<<<<
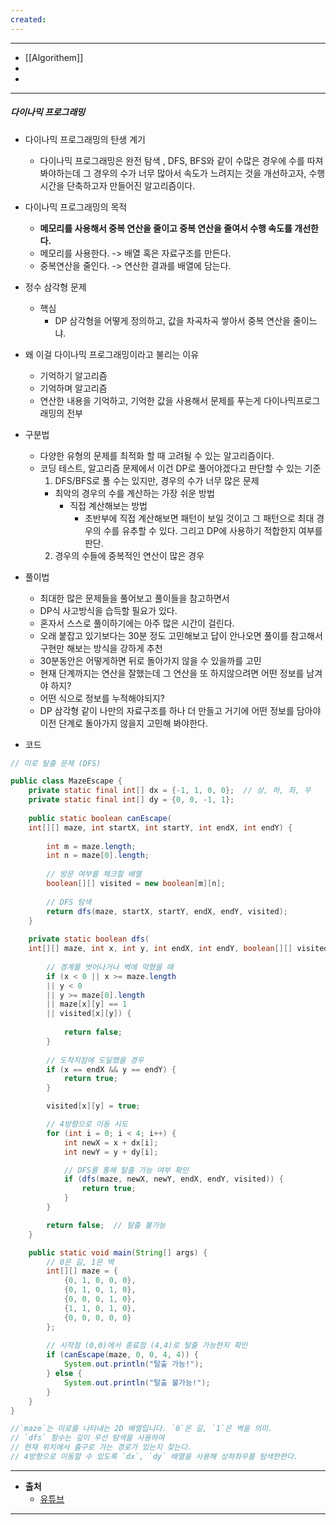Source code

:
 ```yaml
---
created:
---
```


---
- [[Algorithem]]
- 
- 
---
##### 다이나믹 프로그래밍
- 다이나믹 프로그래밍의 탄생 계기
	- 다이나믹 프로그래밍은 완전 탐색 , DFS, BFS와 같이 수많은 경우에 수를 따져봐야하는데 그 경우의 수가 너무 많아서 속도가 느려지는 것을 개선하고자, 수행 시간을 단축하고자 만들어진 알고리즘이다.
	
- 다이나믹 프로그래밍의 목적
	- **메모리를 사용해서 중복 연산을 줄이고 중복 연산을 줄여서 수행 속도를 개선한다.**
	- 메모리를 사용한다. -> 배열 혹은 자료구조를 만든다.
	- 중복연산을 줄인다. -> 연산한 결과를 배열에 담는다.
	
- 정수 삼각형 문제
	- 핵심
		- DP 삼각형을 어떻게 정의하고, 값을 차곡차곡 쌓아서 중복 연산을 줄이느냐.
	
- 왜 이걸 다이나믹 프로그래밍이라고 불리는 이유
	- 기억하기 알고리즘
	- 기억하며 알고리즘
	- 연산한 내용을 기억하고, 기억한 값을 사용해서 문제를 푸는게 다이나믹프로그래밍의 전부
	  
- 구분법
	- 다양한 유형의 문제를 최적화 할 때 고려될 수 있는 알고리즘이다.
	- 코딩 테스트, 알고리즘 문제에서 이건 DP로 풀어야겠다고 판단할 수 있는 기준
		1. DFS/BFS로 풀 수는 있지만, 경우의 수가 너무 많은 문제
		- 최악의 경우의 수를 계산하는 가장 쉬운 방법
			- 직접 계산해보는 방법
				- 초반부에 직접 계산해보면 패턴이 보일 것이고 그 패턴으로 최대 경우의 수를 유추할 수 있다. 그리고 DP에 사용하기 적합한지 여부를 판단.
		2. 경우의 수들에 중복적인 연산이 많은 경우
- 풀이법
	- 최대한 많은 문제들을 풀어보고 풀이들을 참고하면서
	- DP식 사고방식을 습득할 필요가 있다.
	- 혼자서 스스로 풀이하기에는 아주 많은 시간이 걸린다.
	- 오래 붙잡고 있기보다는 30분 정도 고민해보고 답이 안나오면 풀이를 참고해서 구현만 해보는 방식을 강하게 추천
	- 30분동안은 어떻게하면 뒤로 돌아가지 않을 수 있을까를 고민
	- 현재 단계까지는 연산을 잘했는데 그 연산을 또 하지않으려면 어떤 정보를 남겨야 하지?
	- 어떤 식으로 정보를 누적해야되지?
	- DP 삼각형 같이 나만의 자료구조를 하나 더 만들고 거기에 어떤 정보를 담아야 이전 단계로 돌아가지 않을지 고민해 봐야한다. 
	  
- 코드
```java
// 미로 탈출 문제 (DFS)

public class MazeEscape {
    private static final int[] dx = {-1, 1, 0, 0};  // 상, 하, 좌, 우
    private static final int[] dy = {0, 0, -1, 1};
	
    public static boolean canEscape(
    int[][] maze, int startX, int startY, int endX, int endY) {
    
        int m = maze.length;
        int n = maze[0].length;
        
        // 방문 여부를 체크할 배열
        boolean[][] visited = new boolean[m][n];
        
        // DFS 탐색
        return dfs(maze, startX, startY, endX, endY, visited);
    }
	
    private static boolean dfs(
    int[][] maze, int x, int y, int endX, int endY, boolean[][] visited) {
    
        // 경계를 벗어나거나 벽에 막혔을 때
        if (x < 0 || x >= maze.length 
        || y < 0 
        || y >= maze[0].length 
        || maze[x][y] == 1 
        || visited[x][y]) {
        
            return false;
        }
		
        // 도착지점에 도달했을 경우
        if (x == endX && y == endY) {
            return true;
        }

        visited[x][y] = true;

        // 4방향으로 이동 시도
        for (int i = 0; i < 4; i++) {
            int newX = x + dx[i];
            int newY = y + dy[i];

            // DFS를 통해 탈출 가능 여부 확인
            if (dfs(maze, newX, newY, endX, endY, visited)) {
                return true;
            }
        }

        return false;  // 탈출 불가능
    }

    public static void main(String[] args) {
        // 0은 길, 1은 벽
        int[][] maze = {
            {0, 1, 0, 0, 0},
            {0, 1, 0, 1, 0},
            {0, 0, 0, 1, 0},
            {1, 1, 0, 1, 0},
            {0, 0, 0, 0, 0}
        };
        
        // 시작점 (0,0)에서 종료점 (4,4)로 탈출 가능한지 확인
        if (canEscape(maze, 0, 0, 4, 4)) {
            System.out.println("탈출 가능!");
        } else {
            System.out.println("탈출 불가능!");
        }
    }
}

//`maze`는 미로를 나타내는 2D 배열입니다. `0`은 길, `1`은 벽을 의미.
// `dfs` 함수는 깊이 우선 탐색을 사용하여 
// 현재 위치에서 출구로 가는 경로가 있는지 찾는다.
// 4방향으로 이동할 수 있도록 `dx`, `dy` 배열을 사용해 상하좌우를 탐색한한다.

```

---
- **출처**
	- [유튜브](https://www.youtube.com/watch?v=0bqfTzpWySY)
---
>>>>
<<<<
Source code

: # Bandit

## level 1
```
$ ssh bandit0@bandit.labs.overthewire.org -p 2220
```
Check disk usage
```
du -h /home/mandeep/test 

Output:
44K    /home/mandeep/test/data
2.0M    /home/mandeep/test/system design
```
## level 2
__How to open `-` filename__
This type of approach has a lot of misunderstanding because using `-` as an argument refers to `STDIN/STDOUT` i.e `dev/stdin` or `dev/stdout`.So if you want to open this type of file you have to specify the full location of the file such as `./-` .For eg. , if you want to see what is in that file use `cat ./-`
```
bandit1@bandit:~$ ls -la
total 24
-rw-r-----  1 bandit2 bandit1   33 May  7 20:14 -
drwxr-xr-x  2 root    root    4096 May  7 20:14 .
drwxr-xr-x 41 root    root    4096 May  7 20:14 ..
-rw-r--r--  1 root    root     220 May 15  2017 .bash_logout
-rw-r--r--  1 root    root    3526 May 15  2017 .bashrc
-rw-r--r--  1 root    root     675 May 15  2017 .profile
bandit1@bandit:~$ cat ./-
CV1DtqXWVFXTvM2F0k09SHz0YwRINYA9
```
>>>>
<<<<
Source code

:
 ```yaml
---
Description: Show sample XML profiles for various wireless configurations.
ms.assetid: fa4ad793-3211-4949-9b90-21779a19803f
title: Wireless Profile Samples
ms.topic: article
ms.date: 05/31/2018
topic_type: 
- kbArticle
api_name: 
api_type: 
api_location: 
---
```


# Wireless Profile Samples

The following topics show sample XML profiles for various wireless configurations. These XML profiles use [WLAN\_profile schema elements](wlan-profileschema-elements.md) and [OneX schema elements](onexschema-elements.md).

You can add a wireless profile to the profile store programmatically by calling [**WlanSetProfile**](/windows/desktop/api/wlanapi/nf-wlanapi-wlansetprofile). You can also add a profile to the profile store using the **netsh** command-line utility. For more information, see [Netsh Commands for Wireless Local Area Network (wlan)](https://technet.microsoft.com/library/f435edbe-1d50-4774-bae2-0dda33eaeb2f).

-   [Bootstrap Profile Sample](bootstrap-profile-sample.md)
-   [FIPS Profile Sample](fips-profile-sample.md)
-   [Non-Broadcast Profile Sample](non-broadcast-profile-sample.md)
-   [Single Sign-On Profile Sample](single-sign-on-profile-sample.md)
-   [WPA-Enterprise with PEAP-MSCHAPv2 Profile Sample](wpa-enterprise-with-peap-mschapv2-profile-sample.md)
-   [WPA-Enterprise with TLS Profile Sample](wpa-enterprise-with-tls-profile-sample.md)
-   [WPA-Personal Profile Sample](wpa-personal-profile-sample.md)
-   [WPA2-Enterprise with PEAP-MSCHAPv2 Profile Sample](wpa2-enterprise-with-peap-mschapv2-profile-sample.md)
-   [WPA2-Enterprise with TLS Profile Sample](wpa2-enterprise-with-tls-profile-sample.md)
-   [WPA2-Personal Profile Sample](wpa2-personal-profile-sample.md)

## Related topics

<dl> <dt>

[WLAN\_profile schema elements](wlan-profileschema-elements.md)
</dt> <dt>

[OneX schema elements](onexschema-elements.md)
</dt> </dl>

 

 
>>>>
Reproduce every line in the data that has the word "private" in it.

    private static final int[] dx = {-1, 1, 0, 0};  // 상, 하, 좌, 우
    private static final int[] dy = {0, 0, -1, 1};
    private static boolean dfs(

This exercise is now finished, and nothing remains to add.